[Material for this task]
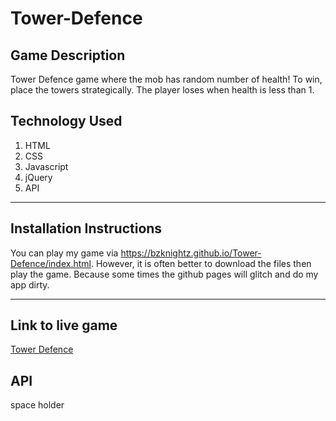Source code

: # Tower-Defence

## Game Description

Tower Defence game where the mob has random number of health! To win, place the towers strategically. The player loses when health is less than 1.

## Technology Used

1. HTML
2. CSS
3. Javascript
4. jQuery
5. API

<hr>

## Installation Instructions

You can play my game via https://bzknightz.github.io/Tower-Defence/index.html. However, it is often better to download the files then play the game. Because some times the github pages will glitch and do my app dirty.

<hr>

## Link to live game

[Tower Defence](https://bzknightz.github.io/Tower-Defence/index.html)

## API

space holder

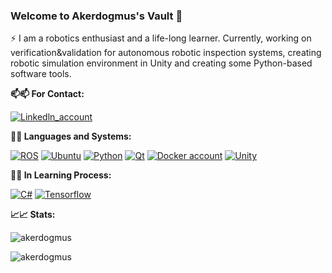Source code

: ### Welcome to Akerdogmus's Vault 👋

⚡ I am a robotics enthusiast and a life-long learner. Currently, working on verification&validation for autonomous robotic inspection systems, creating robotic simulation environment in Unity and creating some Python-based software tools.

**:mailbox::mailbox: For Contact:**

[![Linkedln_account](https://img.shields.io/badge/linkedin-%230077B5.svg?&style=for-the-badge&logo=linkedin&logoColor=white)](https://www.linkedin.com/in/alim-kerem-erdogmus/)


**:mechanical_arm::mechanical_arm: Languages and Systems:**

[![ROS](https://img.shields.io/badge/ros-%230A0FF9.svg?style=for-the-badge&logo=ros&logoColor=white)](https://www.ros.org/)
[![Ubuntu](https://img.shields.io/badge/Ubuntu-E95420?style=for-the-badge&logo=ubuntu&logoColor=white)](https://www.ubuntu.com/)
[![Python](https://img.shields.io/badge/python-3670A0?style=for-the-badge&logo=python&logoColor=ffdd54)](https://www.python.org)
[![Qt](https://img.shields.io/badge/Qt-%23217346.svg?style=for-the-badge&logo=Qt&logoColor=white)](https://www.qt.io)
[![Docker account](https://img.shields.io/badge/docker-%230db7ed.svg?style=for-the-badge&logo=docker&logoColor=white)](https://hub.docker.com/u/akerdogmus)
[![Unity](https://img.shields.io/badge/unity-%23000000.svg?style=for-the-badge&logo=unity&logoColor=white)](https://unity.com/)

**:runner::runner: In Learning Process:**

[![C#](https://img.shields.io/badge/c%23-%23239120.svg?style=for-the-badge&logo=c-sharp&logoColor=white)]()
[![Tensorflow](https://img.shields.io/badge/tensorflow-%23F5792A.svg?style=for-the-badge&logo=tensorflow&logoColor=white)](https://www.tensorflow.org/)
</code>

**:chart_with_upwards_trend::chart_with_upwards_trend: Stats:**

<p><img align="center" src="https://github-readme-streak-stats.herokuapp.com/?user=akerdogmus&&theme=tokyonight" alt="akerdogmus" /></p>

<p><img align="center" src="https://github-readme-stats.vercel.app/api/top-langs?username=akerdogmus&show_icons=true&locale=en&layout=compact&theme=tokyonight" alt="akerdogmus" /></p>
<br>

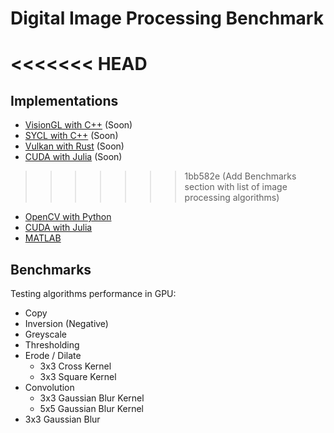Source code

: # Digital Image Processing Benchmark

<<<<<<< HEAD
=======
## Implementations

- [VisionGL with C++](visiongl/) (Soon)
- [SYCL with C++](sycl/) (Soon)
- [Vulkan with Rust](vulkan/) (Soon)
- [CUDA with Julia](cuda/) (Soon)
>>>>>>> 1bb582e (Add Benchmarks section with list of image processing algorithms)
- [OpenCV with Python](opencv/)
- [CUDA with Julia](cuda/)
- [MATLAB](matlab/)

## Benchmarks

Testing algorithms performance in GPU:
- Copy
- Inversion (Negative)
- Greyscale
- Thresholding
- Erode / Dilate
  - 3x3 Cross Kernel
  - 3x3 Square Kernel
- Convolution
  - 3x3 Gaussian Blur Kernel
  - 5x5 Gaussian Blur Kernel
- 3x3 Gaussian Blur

[Work instruction] Where does the string "Blur" appear in the records? Copy every line that holds it.

[Output for this task]
  - 3x3 Gaussian Blur Kernel
  - 5x5 Gaussian Blur Kernel
- 3x3 Gaussian Blur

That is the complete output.